> Task to carry out
Set down the entries again word for word, without any of the images.

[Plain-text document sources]
━━━━━━━━━━
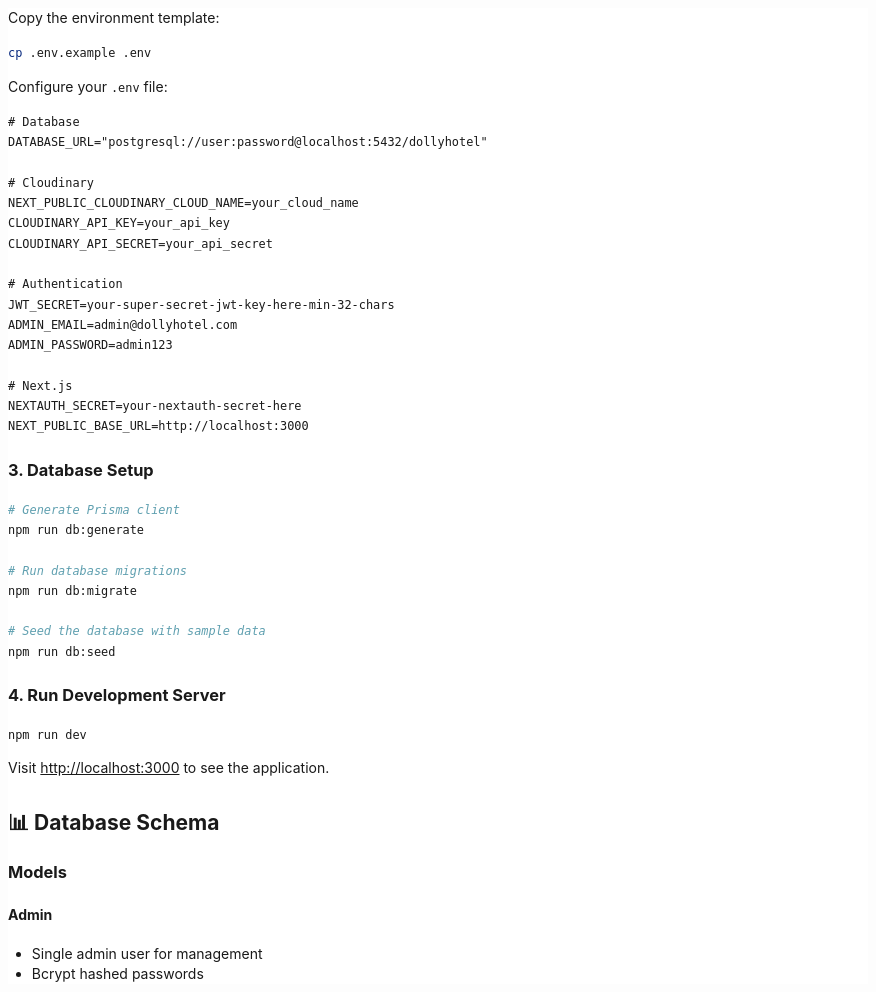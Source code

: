Copy the environment template:

```bash
cp .env.example .env
```

Configure your `.env` file:

```env
# Database
DATABASE_URL="postgresql://user:password@localhost:5432/dollyhotel"

# Cloudinary
NEXT_PUBLIC_CLOUDINARY_CLOUD_NAME=your_cloud_name
CLOUDINARY_API_KEY=your_api_key
CLOUDINARY_API_SECRET=your_api_secret

# Authentication
JWT_SECRET=your-super-secret-jwt-key-here-min-32-chars
ADMIN_EMAIL=admin@dollyhotel.com
ADMIN_PASSWORD=admin123

# Next.js
NEXTAUTH_SECRET=your-nextauth-secret-here
NEXT_PUBLIC_BASE_URL=http://localhost:3000
```

### 3. Database Setup

```bash
# Generate Prisma client
npm run db:generate

# Run database migrations
npm run db:migrate

# Seed the database with sample data
npm run db:seed
```

### 4. Run Development Server

```bash
npm run dev
```

Visit [http://localhost:3000](http://localhost:3000) to see the application.

## 📊 Database Schema

### Models

#### Admin
- Single admin user for management
- Bcrypt hashed passwords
━━━━━━━━━━
> Exercise result
Source code

:Copy the environment template:

```bash
cp .env.example .env
```

Configure your `.env` file:

```env
# Database
DATABASE_URL="postgresql://user:password@localhost:5432/dollyhotel"

# Cloudinary
NEXT_PUBLIC_CLOUDINARY_CLOUD_NAME=your_cloud_name
CLOUDINARY_API_KEY=your_api_key
CLOUDINARY_API_SECRET=your_api_secret

# Authentication
JWT_SECRET=your-super-secret-jwt-key-here-min-32-chars
ADMIN_EMAIL=admin@dollyhotel.com
ADMIN_PASSWORD=admin123

# Next.js
NEXTAUTH_SECRET=your-nextauth-secret-here
NEXT_PUBLIC_BASE_URL=http://localhost:3000
```

### 3. Database Setup

```bash
# Generate Prisma client
npm run db:generate

# Run database migrations
npm run db:migrate

# Seed the database with sample data
npm run db:seed
```

### 4. Run Development Server

```bash
npm run dev
```

Visit [http://localhost:3000](http://localhost:3000) to see the application.

## 📊 Database Schema

### Models

#### Admin
- Single admin user for management
- Bcrypt hashed passwords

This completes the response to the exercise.